# GOAL OF THE EXERCISE
Exact copy, no pictures: restate each entry below word for word.

# SOURCE MATERIAL

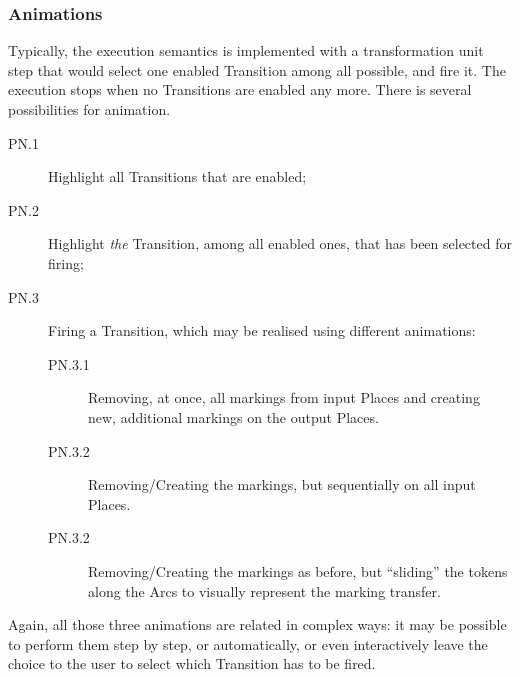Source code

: \subsubsection{Animations}
\label{sec:Examples:PN:Animations}

Typically, the execution semantics is implemented with a transformation unit 
\textsf{step} that would select one enabled \textsf{Transition} among all possible,
and \textsf{fire} it. The execution stops when no \textsf{Transition}s are enabled
any more. There is several possibilities for animation.

\begin{description}
   \item[PN.1] Highlight all \textsf{Transition}s that are enabled;
   \item[PN.2] Highlight \emph{the} \textsf{Transition}, among all enabled ones,
   that has been selected for firing;
   \item[PN.3] Firing a \textsf{Transition}, which may be realised using 
   different animations:
   \begin{description}
      \item[PN.3.1] Removing, at once, all markings from input \textsf{Place}s 
      and creating new, additional markings on the output \textsf{Place}s.
      \item[PN.3.2] Removing/Creating the markings, but sequentially on all input
      \textsf{Place}s.
      \item[PN.3.2] Removing/Creating the markings as before, but ``sliding'' the
      tokens along the \textsf{Arc}s to visually represent the marking transfer.
   \end{description}
\end{description}
Again, all those three animations are related in complex ways: it may be possible
to perform them step by step, or automatically, or even interactively leave the 
choice to the user to select which \textsf{Transition} has to be fired. 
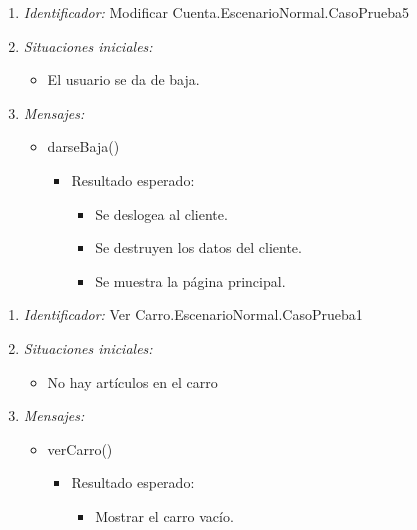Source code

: \begin{enumerate}
	\item {\it Identificador:} Modificar Cuenta.EscenarioNormal.CasoPrueba5
	\item {\it Situaciones iniciales:} 
    		\begin{itemize}
    			\item El usuario se da de baja.
		\end{itemize}
	\item {\it Mensajes:}
		\begin{itemize}
			\item darseBaja()
				\begin{itemize}
					 \item Resultado esperado:
					 \begin{itemize}
					 	 \item Se deslogea al cliente.
					 	 \item Se destruyen los datos del cliente.
		       			 \item Se muestra la página principal.
					 \end{itemize}
				\end{itemize}
		\end{itemize}
\end{enumerate}


\begin{enumerate}
	\item {\it Identificador:} Ver Carro.EscenarioNormal.CasoPrueba1
	\item {\it Situaciones iniciales:}
    		\begin{itemize}
    			\item No hay artículos en el carro
		\end{itemize}
	\item {\it Mensajes:}
		\begin{itemize}
			\item verCarro()
				 \begin{itemize}
					 	\item Resultado esperado:
					 \begin{itemize}
		       			 \item Mostrar el carro vacío.
					 \end{itemize}
				 \end{itemize}
		\end{itemize}
\end{enumerate}

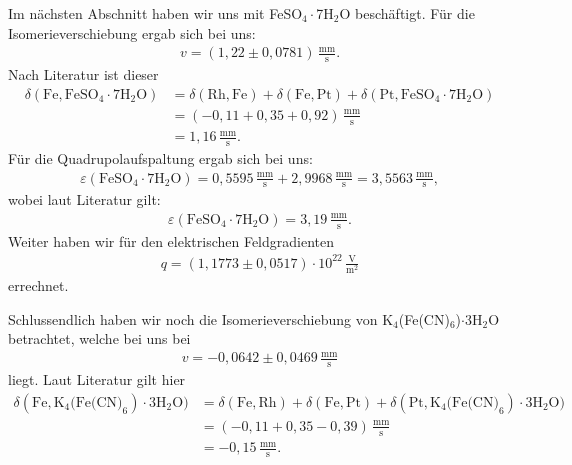 \documentclass[10pt,twoside]{article}
\renewcommand{\epsilon}{\varepsilon}
\renewcommand{\1}{^{-1}}
\renewcommand{\2}{^{-2}}
\newcommand{\3}{^{-3}}
\newcommand{\4}{^{-4}}
\newcommand{\5}{^{-5}}
\newcommand{\6}{^{-6}}
\newcommand{\7}{^{-7}}
\newcommand{\8}{^{-8}}
\newcommand{\9}{^{-9}}
\begin{document}
Im nächsten Abschnitt haben wir uns mit FeSO$_4\cdot$7H$_2$O beschäftigt. Für die Isomerieverschiebung ergab sich bei uns:
\begin{align*}
v=(1,22\pm 0,0781)\,\frac{\text{mm}}{\text{s}}.
\end{align*}
Nach Literatur ist dieser
\begin{align*}
\delta(\text{Fe},\text{FeSO}_4\cdot7\text{H}_2\text{O})&= \delta(\text{Rh},\text{Fe}) + \delta(\text{Fe},\text{Pt}) +\delta(\text{Pt},\text{FeSO}_4\cdot7\text{H}_2\text{O}) \\ &= (-0,11+0,35+0,92)\,\frac{\text{mm}}{\text{s}} \\ &= 1,16\,\frac{\text{mm}}{\text{s}}.
\end{align*}
Für die Quadrupolaufspaltung ergab sich bei uns:
\begin{align*}
\epsilon(\text{FeSO}_4\cdot7\text{H}_2\text{O})=0,5595\,\frac{\text{mm}}{\text{s}}+2,9968\,\frac{\text{mm}}{\text{s}}=3,5563\,\frac{\text{mm}}{\text{s}},
\end{align*}
wobei laut Literatur gilt:
\begin{align*}
\epsilon(\text{FeSO}_4\cdot7\text{H}_2\text{O})=3,19\,\frac{\text{mm}}{\text{s}}.
\end{align*}
Weiter haben wir für den elektrischen Feldgradienten 
\begin{align*}
q=(1,1773\pm 0,0517) \cdot 10^{22}\,\frac{\text{V}}{\text{m}^2}
\end{align*}
errechnet.\par 
Schlussendlich haben wir noch die Isomerieverschiebung von K$_4$(Fe(CN)$_6$)$\cdot$3H$_2$O betrachtet, welche bei uns bei 
\begin{align*}
v= -0,0642\pm0,0469\,\frac{\text{mm}}{\text{s}} 
\end{align*}
liegt. Laut Literatur gilt hier
\begin{align*}
\delta(\text{Fe},\text{K}_4\text{(Fe(CN)}_6)\cdot3\text{H}_2\text{O})&= \delta(\text{Fe},\text{Rh}) + \delta(\text{Fe},\text{Pt}) +\delta(\text{Pt},\text{K}_4\text{(Fe(CN)}_6)\cdot 3\text{H}_2\text{O}) \\ &= (-0,11+0,35-0,39)\,\frac{\text{mm}}{\text{s}} \\ &= -0,15\,\frac{\text{mm}}{\text{s}}.
\end{align*}
\end{document}
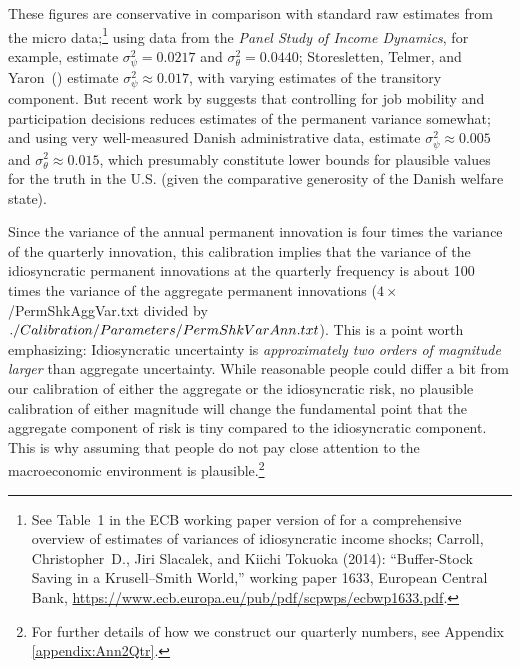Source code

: \documentclass[titlepage]{\econtex}\newcommand{\texname}{cAndCwithStickyE}
\begin{document}
These figures are conservative in comparison with standard raw estimates from the micro data;\footnote{See Table~1 in the ECB working paper version of \cite{cstKS} for a comprehensive overview of estimates of variances of idiosyncratic income shocks; Carroll, Christopher~D., Jiri Slacalek, and Kiichi Tokuoka (2014): ``Buffer-Stock Saving in a Krusell--Smith World,'' working paper 1633, European Central Bank, \url{https://www.ecb.europa.eu/pub/pdf/scpwps/ecbwp1633.pdf}.} using data from the {\it Panel Study of Income Dynamics}, for example, \cite{carroll&samwick:nature} estimate $\sigma_{\psi}^{2} = 0.0217$ and $\sigma_{\theta}^{2} = 0.0440$; Storesletten, Telmer, and Yaron~(\citeyear{sty:consumption}) estimate $\sigma_{\psi}^{2} \approx 0.017$, with varying estimates of the transitory component.  But recent work by \cite{lmp:wagerisk} suggests that controlling for job mobility and participation decisions reduces estimates of the permanent variance somewhat; and using very well-measured Danish administrative data, \cite{nv:risk} estimate $\sigma_{\psi}^{2} \approx 0.005$ and $\sigma_{\theta}^{2} \approx 0.015$, which presumably constitute lower bounds for plausible values for the truth in the U.S. (given the comparative generosity of the Danish welfare state).

Since the variance of the annual permanent innovation is four times the variance of the quarterly innovation, this calibration implies that the variance of the idiosyncratic permanent innovations at the quarterly frequency is about 100 times the variance of the aggregate permanent innovations ($4 \times $ \ParmDir/PermShkAggVar.txt divided by $ ./Calibration/Parameters/PermShkVarAnn.txt $).  This is a point worth emphasizing: Idiosyncratic uncertainty is {\it approximately two orders of magnitude larger} than aggregate uncertainty.  While reasonable people could differ a bit from our calibration of either the aggregate or the idiosyncratic risk, no plausible calibration of either magnitude will change the fundamental point that the aggregate component of risk is tiny compared to the idiosyncratic component.  This is why assuming that people do not pay close attention to the macroeconomic environment is plausible.\footnote{For further details of how we construct our quarterly numbers, see Appendix \ref{appendix:Ann2Qtr}.}
\end{document}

# FINAL ANSWER
Source code

: \subsubsection{Animations}
\label{sec:Examples:PN:Animations}

Typically, the execution semantics is implemented with a transformation unit 
\textsf{step} that would select one enabled \textsf{Transition} among all possible,
and \textsf{fire} it. The execution stops when no \textsf{Transition}s are enabled
any more. There is several possibilities for animation.

\begin{description}
   \item[PN.1] Highlight all \textsf{Transition}s that are enabled;
   \item[PN.2] Highlight \emph{the} \textsf{Transition}, among all enabled ones,
   that has been selected for firing;
   \item[PN.3] Firing a \textsf{Transition}, which may be realised using 
   different animations:
   \begin{description}
      \item[PN.3.1] Removing, at once, all markings from input \textsf{Place}s 
      and creating new, additional markings on the output \textsf{Place}s.
      \item[PN.3.2] Removing/Creating the markings, but sequentially on all input
      \textsf{Place}s.
      \item[PN.3.2] Removing/Creating the markings as before, but ``sliding'' the
      tokens along the \textsf{Arc}s to visually represent the marking transfer.
   \end{description}
\end{description}
Again, all those three animations are related in complex ways: it may be possible
to perform them step by step, or automatically, or even interactively leave the 
choice to the user to select which \textsf{Transition} has to be fired. 
Source code

: \begin{enumerate}
	\item {\it Identificador:} Modificar Cuenta.EscenarioNormal.CasoPrueba5
	\item {\it Situaciones iniciales:} 
    		\begin{itemize}
    			\item El usuario se da de baja.
		\end{itemize}
	\item {\it Mensajes:}
		\begin{itemize}
			\item darseBaja()
				\begin{itemize}
					 \item Resultado esperado:
					 \begin{itemize}
					 	 \item Se deslogea al cliente.
					 	 \item Se destruyen los datos del cliente.
		       			 \item Se muestra la página principal.
					 \end{itemize}
				\end{itemize}
		\end{itemize}
\end{enumerate}


\begin{enumerate}
	\item {\it Identificador:} Ver Carro.EscenarioNormal.CasoPrueba1
	\item {\it Situaciones iniciales:}
    		\begin{itemize}
    			\item No hay artículos en el carro
		\end{itemize}
	\item {\it Mensajes:}
		\begin{itemize}
			\item verCarro()
				 \begin{itemize}
					 	\item Resultado esperado:
					 \begin{itemize}
		       			 \item Mostrar el carro vacío.
					 \end{itemize}
				 \end{itemize}
		\end{itemize}
\end{enumerate}

 \documentclass[10pt,twoside]{article}
\renewcommand{\epsilon}{\varepsilon}
\renewcommand{\1}{^{-1}}
\renewcommand{\2}{^{-2}}
\newcommand{\3}{^{-3}}
\newcommand{\4}{^{-4}}
\newcommand{\5}{^{-5}}
\newcommand{\6}{^{-6}}
\newcommand{\7}{^{-7}}
\newcommand{\8}{^{-8}}
\newcommand{\9}{^{-9}}
\begin{document}
Im nächsten Abschnitt haben wir uns mit FeSO$_4\cdot$7H$_2$O beschäftigt. Für die Isomerieverschiebung ergab sich bei uns:
\begin{align*}
v=(1,22\pm 0,0781)\,\frac{\text{mm}}{\text{s}}.
\end{align*}
Nach Literatur ist dieser
\begin{align*}
\delta(\text{Fe},\text{FeSO}_4\cdot7\text{H}_2\text{O})&= \delta(\text{Rh},\text{Fe}) + \delta(\text{Fe},\text{Pt}) +\delta(\text{Pt},\text{FeSO}_4\cdot7\text{H}_2\text{O}) \\ &= (-0,11+0,35+0,92)\,\frac{\text{mm}}{\text{s}} \\ &= 1,16\,\frac{\text{mm}}{\text{s}}.
\end{align*}
Für die Quadrupolaufspaltung ergab sich bei uns:
\begin{align*}
\epsilon(\text{FeSO}_4\cdot7\text{H}_2\text{O})=0,5595\,\frac{\text{mm}}{\text{s}}+2,9968\,\frac{\text{mm}}{\text{s}}=3,5563\,\frac{\text{mm}}{\text{s}},
\end{align*}
wobei laut Literatur gilt:
\begin{align*}
\epsilon(\text{FeSO}_4\cdot7\text{H}_2\text{O})=3,19\,\frac{\text{mm}}{\text{s}}.
\end{align*}
Weiter haben wir für den elektrischen Feldgradienten 
\begin{align*}
q=(1,1773\pm 0,0517) \cdot 10^{22}\,\frac{\text{V}}{\text{m}^2}
\end{align*}
errechnet.\par 
Schlussendlich haben wir noch die Isomerieverschiebung von K$_4$(Fe(CN)$_6$)$\cdot$3H$_2$O betrachtet, welche bei uns bei 
\begin{align*}
v= -0,0642\pm0,0469\,\frac{\text{mm}}{\text{s}} 
\end{align*}
liegt. Laut Literatur gilt hier
\begin{align*}
\delta(\text{Fe},\text{K}_4\text{(Fe(CN)}_6)\cdot3\text{H}_2\text{O})&= \delta(\text{Fe},\text{Rh}) + \delta(\text{Fe},\text{Pt}) +\delta(\text{Pt},\text{K}_4\text{(Fe(CN)}_6)\cdot 3\text{H}_2\text{O}) \\ &= (-0,11+0,35-0,39)\,\frac{\text{mm}}{\text{s}} \\ &= -0,15\,\frac{\text{mm}}{\text{s}}.
\end{align*}
\end{document}
Source code

: \documentclass[titlepage]{\econtex}\newcommand{\texname}{cAndCwithStickyE}
\begin{document}
These figures are conservative in comparison with standard raw estimates from the micro data;\footnote{See Table~1 in the ECB working paper version of \cite{cstKS} for a comprehensive overview of estimates of variances of idiosyncratic income shocks; Carroll, Christopher~D., Jiri Slacalek, and Kiichi Tokuoka (2014): ``Buffer-Stock Saving in a Krusell--Smith World,'' working paper 1633, European Central Bank, \url{https://www.ecb.europa.eu/pub/pdf/scpwps/ecbwp1633.pdf}.} using data from the {\it Panel Study of Income Dynamics}, for example, \cite{carroll&samwick:nature} estimate $\sigma_{\psi}^{2} = 0.0217$ and $\sigma_{\theta}^{2} = 0.0440$; Storesletten, Telmer, and Yaron~(\citeyear{sty:consumption}) estimate $\sigma_{\psi}^{2} \approx 0.017$, with varying estimates of the transitory component.  But recent work by \cite{lmp:wagerisk} suggests that controlling for job mobility and participation decisions reduces estimates of the permanent variance somewhat; and using very well-measured Danish administrative data, \cite{nv:risk} estimate $\sigma_{\psi}^{2} \approx 0.005$ and $\sigma_{\theta}^{2} \approx 0.015$, which presumably constitute lower bounds for plausible values for the truth in the U.S. (given the comparative generosity of the Danish welfare state).

Since the variance of the annual permanent innovation is four times the variance of the quarterly innovation, this calibration implies that the variance of the idiosyncratic permanent innovations at the quarterly frequency is about 100 times the variance of the aggregate permanent innovations ($4 \times $ \ParmDir/PermShkAggVar.txt divided by $ ./Calibration/Parameters/PermShkVarAnn.txt $).  This is a point worth emphasizing: Idiosyncratic uncertainty is {\it approximately two orders of magnitude larger} than aggregate uncertainty.  While reasonable people could differ a bit from our calibration of either the aggregate or the idiosyncratic risk, no plausible calibration of either magnitude will change the fundamental point that the aggregate component of risk is tiny compared to the idiosyncratic component.  This is why assuming that people do not pay close attention to the macroeconomic environment is plausible.\footnote{For further details of how we construct our quarterly numbers, see Appendix \ref{appendix:Ann2Qtr}.}
\end{document}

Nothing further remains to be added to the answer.